**Task prompt**
Copy out again, unchanged, the listing below from the line that has "- 75,4 € par" through the line that has "2° Les tarifs".

**Dataset content**
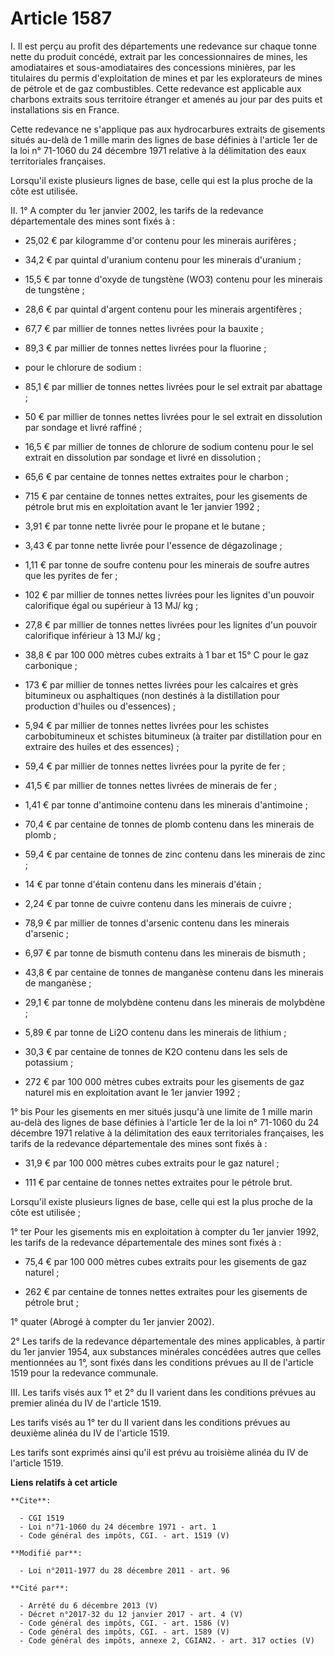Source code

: # Article 1587

I. Il est perçu au profit des départements une redevance sur chaque tonne nette du produit concédé, extrait par les
concessionnaires de mines, les amodiataires et sous-amodiataires des concessions minières, par les titulaires du permis
d'exploitation de mines et par les explorateurs de mines de pétrole et de gaz combustibles. Cette redevance est applicable
aux charbons extraits sous territoire étranger et amenés au jour par des puits et installations sis en France. 

Cette redevance ne s'applique pas aux hydrocarbures extraits de gisements situés au-delà de 1 mille marin des lignes de base
définies à l'article 1er de la loi n° 71-1060 du 24 décembre 1971 relative à la délimitation des eaux territoriales
françaises. 

Lorsqu'il existe plusieurs lignes de base, celle qui est la plus proche de la côte est utilisée. 

II. 1° A compter du 1er janvier 2002, les tarifs de la redevance départementale des mines sont fixés à :

- 25,02 € par kilogramme d'or contenu pour les minerais aurifères ;

- 34,2 € par quintal d'uranium contenu pour les minerais d'uranium ;

- 15,5 € par tonne d'oxyde de tungstène (WO3) contenu pour les minerais de tungstène ;

- 28,6 € par quintal d'argent contenu pour les minerais argentifères ;

- 67,7 € par millier de tonnes nettes livrées pour la bauxite ;

- 89,3 € par millier de tonnes nettes livrées pour la fluorine ;

- pour le chlorure de sodium :

- 85,1 € par millier de tonnes nettes livrées pour le sel extrait par abattage ;

- 50 € par millier de tonnes nettes livrées pour le sel extrait en dissolution par sondage et livré raffiné ;

- 16,5 € par millier de tonnes de chlorure de sodium contenu pour le sel extrait en dissolution par sondage et livré en
dissolution ;

- 65,6 € par centaine de tonnes nettes extraites pour le charbon ;

- 715 € par centaine de tonnes nettes extraites, pour les gisements de pétrole brut mis en exploitation avant le 1er janvier
1992 ;

- 3,91 € par tonne nette livrée pour le propane et le butane ;

- 3,43 € par tonne nette livrée pour l'essence de dégazolinage ;

- 1,11 € par tonne de soufre contenu pour les minerais de soufre autres que les pyrites de fer ;

- 102 € par millier de tonnes nettes livrées pour les lignites d'un pouvoir calorifique égal ou supérieur à 13 MJ/ kg ;

- 27,8 € par millier de tonnes nettes livrées pour les lignites d'un pouvoir calorifique inférieur à 13 MJ/ kg ;

- 38,8 € par 100 000 mètres cubes extraits à 1 bar et 15° C pour le gaz carbonique ;

- 173 € par millier de tonnes nettes livrées pour les calcaires et grès bitumineux ou asphaltiques (non destinés à la
distillation pour production d'huiles ou d'essences) ;

- 5,94 € par millier de tonnes nettes livrées pour les schistes carbobitumineux et schistes bitumineux (à traiter par
distillation pour en extraire des huiles et des essences) ;

- 59,4 € par millier de tonnes nettes livrées pour la pyrite de fer ;

- 41,5 € par millier de tonnes nettes livrées de minerais de fer ;

- 1,41 € par tonne d'antimoine contenu dans les minerais d'antimoine ;

- 70,4 € par centaine de tonnes de plomb contenu dans les minerais de plomb ;

- 59,4 € par centaine de tonnes de zinc contenu dans les minerais de zinc ;

- 14 € par tonne d'étain contenu dans les minerais d'étain ;

- 2,24 € par tonne de cuivre contenu dans les minerais de cuivre ;

- 78,9 € par millier de tonnes d'arsenic contenu dans les minerais d'arsenic ;

- 6,97 € par tonne de bismuth contenu dans les minerais de bismuth ;

- 43,8 € par centaine de tonnes de manganèse contenu dans les minerais de manganèse ;

- 29,1 € par tonne de molybdène contenu dans les minerais de molybdène ;

- 5,89 € par tonne de Li2O contenu dans les minerais de lithium ;

- 30,3 € par centaine de tonnes de K2O contenu dans les sels de potassium ;

- 272 € par 100 000 mètres cubes extraits pour les gisements de gaz naturel mis en exploitation avant le 1er janvier 1992 ; 

1° bis Pour les gisements en mer situés jusqu'à une limite de 1 mille marin au-delà des lignes de base définies à l'article
1er de la loi n° 71-1060 du 24 décembre 1971 relative à la délimitation des eaux territoriales françaises, les tarifs de la
redevance départementale des mines sont fixés à :

- 31,9 € par 100 000 mètres cubes extraits pour le gaz naturel ;

- 111 € par centaine de tonnes nettes extraites pour le pétrole brut. 

Lorsqu'il existe plusieurs lignes de base, celle qui est la plus proche de la côte est utilisée ; 

1° ter Pour les gisements mis en exploitation à compter du 1er janvier 1992, les tarifs de la redevance départementale des
mines sont fixés à :

- 75,4 € par 100 000 mètres cubes extraits pour les gisements de gaz naturel ;

- 262 € par centaine de tonnes nettes extraites pour les gisements de pétrole brut ; 

1° quater (Abrogé à compter du 1er janvier 2002). 

2° Les tarifs de la redevance départementale des mines applicables, à partir du 1er janvier 1954, aux substances minérales
concédées autres que celles mentionnées au 1°, sont fixés dans les conditions prévues au II de l'article 1519 pour la
redevance communale. 

III. Les tarifs visés aux 1° et 2° du II varient dans les conditions prévues au premier alinéa du IV de l'article 1519.

Les tarifs visés au 1° ter du II varient dans les conditions prévues au deuxième alinéa du IV de l'article 1519. 

Les tarifs sont exprimés ainsi qu'il est prévu au troisième alinéa du IV de l'article 1519.

**Liens relatifs à cet article**

	**Cite**:

	  - CGI 1519
	  - Loi n°71-1060 du 24 décembre 1971 - art. 1
	  - Code général des impôts, CGI. - art. 1519 (V)

	**Modifié par**:

	  - Loi n°2011-1977 du 28 décembre 2011 - art. 96

	**Cité par**:

	  - Arrêté du 6 décembre 2013 (V)
	  - Décret n°2017-32 du 12 janvier 2017 - art. 4 (V)
	  - Code général des impôts, CGI. - art. 1586 (V)
	  - Code général des impôts, CGI. - art. 1589 (V)
	  - Code général des impôts, annexe 2, CGIAN2. - art. 317 octies (V)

**Task result**
- 75,4 € par 100 000 mètres cubes extraits pour les gisements de gaz naturel ;

- 262 € par centaine de tonnes nettes extraites pour les gisements de pétrole brut ; 

1° quater (Abrogé à compter du 1er janvier 2002). 

2° Les tarifs de la redevance départementale des mines applicables, à partir du 1er janvier 1954, aux substances minérales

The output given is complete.